◆ Problem statement
Instruction for the entries that follow: retype exactly the lines from the line with "67.2 | 43 |" to the line with "100 | 27.2 |", both included, and omit all others.

Records supplied START

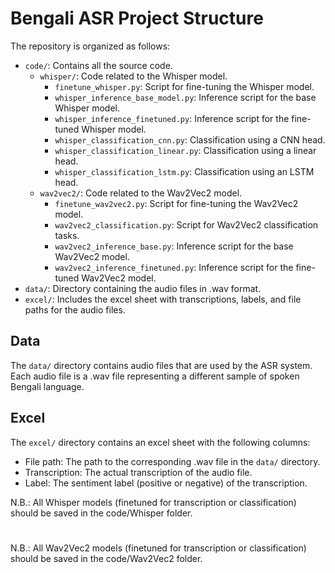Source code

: # Bengali ASR Project Structure

The repository is organized as follows:

- `code/`: Contains all the source code.
  - `whisper/`: Code related to the Whisper model.
    - `finetune_whisper.py`: Script for fine-tuning the Whisper model.
    - `whisper_inference_base_model.py`: Inference script for the base Whisper model.
    - `whisper_inference_finetuned.py`: Inference script for the fine-tuned Whisper model.
    - `whisper_classification_cnn.py`: Classification using a CNN head.
    - `whisper_classification_linear.py`: Classification using a linear head.
    - `whisper_classification_lstm.py`: Classification using an LSTM head.
  - `wav2vec2/`: Code related to the Wav2Vec2 model.
    - `finetune_wav2vec2.py`: Script for fine-tuning the Wav2Vec2 model.
    - `wav2vec2_classification.py`: Script for Wav2Vec2 classification tasks.
    - `wav2vec2_inference_base.py`: Inference script for the base Wav2Vec2 model.
    - `wav2vec2_inference_finetuned.py`: Inference script for the fine-tuned Wav2Vec2 model.
- `data/`: Directory containing the audio files in .wav format.
- `excel/`: Includes the excel sheet with transcriptions, labels, and file paths for the audio files.

## Data

The `data/` directory contains audio files that are used by the ASR system. Each audio file is a .wav file representing a different sample of spoken Bengali language.

## Excel

The `excel/` directory contains an excel sheet with the following columns:
- File path: The path to the corresponding .wav file in the `data/` directory.
- Transcription: The actual transcription of the audio file.
- Label: The sentiment label (positive or negative) of the transcription.

N.B.: All Whisper models (finetuned for transcription or classification) should be saved in the code/Whisper folder. 
#
N.B.: All Wav2Vec2 models (finetuned for transcription or classification) should be saved in the code/Wav2Vec2 folder.


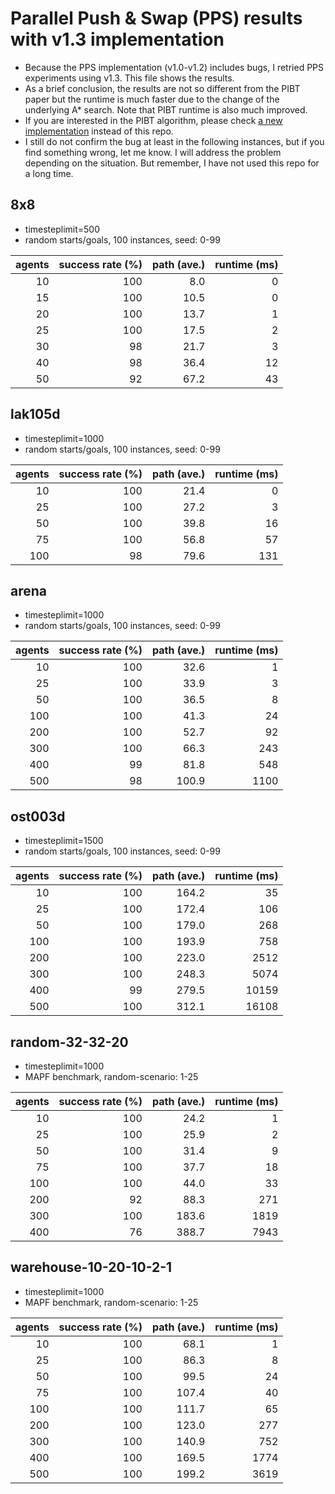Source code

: Parallel Push & Swap (PPS) results with v1.3 implementation
===
- Because the PPS implementation (v1.0-v1.2) includes bugs, I retried PPS experiments using v1.3. This file shows the results.
- As a brief conclusion, the results are not so different from the PIBT paper but the runtime is much faster due to the change of the underlying A* search. Note that PIBT runtime is also much improved.
- If you are interested in the PIBT algorithm, please check [a new implementation](https://kei18.github.io/mapf-IR) instead of this repo.
- I still do not confirm the bug at least in the following instances, but if you find something wrong, let me know. I will address the problem depending on the situation. But remember, I have not used this repo for a long time.

## 8x8
- timesteplimit=500
- random starts/goals, 100 instances, seed: 0-99

| agents |  success rate (%) | path (ave.) | runtime (ms) |
| ---:  |  ---: | ---: | ---: |
| 10 | 100 |  8.0 |  0 |
| 15 | 100 | 10.5 |  0 |
| 20 | 100 | 13.7 |  1 |
| 25 | 100 | 17.5 |  2 |
| 30 |  98 | 21.7 |  3 |
| 40 |  98 | 36.4 | 12 |
| 50 |  92 | 67.2 | 43 |

## lak105d
- timesteplimit=1000
- random starts/goals, 100 instances, seed: 0-99

| agents |  success rate (%) | path (ave.) | runtime (ms) |
| ---:  |  ---: | ---: | ---: |
|  10 | 100 | 21.4 |   0 |
|  25 | 100 | 27.2 |   3 |
|  50 | 100 | 39.8 |  16 |
|  75 | 100 | 56.8 |  57 |
| 100 |  98 | 79.6 | 131 |

## arena
- timesteplimit=1000
- random starts/goals, 100 instances, seed: 0-99

| agents |  success rate (%) | path (ave.) | runtime (ms) |
| ---:  |  ---: | ---: | ---: |
|  10 | 100 |  32.6 |    1 |
|  25 | 100 |  33.9 |    3 |
|  50 | 100 |  36.5 |    8 |
| 100 | 100 |  41.3 |   24 |
| 200 | 100 |  52.7 |   92 |
| 300 | 100 |  66.3 |  243 |
| 400 |  99 |  81.8 |  548 |
| 500 |  98 | 100.9 | 1100 |

## ost003d
- timesteplimit=1500
- random starts/goals, 100 instances, seed: 0-99

| agents |  success rate (%) | path (ave.) | runtime (ms) |
| ---:  |  ---: | ---: | ---: |
|  10 | 100 | 164.2 |    35 |
|  25 | 100 | 172.4 |   106 |
|  50 | 100 | 179.0 |   268 |
| 100 | 100 | 193.9 |   758 |
| 200 | 100 | 223.0 |  2512 |
| 300 | 100 | 248.3 |  5074 |
| 400 |  99 | 279.5 | 10159 |
| 500 | 100 | 312.1 | 16108 |

## random-32-32-20
- timesteplimit=1000
- MAPF benchmark, random-scenario: 1-25

| agents |  success rate (%) | path (ave.) | runtime (ms) |
| ---:  |  ---: | ---: | ---: |
|  10 | 100 |  24.2 |    1 |
|  25 | 100 |  25.9 |    2 |
|  50 | 100 |  31.4 |    9 |
|  75 | 100 |  37.7 |   18 |
| 100 | 100 |  44.0 |   33 |
| 200 |  92 |  88.3 |  271 |
| 300 | 100 | 183.6 | 1819 |
| 400 |  76 | 388.7 | 7943 |

## warehouse-10-20-10-2-1
- timesteplimit=1000
- MAPF benchmark, random-scenario: 1-25

| agents |  success rate (%) | path (ave.) | runtime (ms) |
| ---:  |  ---: | ---: | ---: |
|  10 | 100 |  68.1 |    1 |
|  25 | 100 |  86.3 |    8 |
|  50 | 100 |  99.5 |   24 |
|  75 | 100 | 107.4 |   40 |
| 100 | 100 | 111.7 |   65 |
| 200 | 100 | 123.0 |  277 |
| 300 | 100 | 140.9 |  752 |
| 400 | 100 | 169.5 | 1774 |
| 500 | 100 | 199.2 | 3619 |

Records supplied END

◆ Output for this exercise
| 50 |  92 | 67.2 | 43 |

## lak105d
- timesteplimit=1000
- random starts/goals, 100 instances, seed: 0-99

| agents |  success rate (%) | path (ave.) | runtime (ms) |
| ---:  |  ---: | ---: | ---: |
|  10 | 100 | 21.4 |   0 |
|  25 | 100 | 27.2 |   3 |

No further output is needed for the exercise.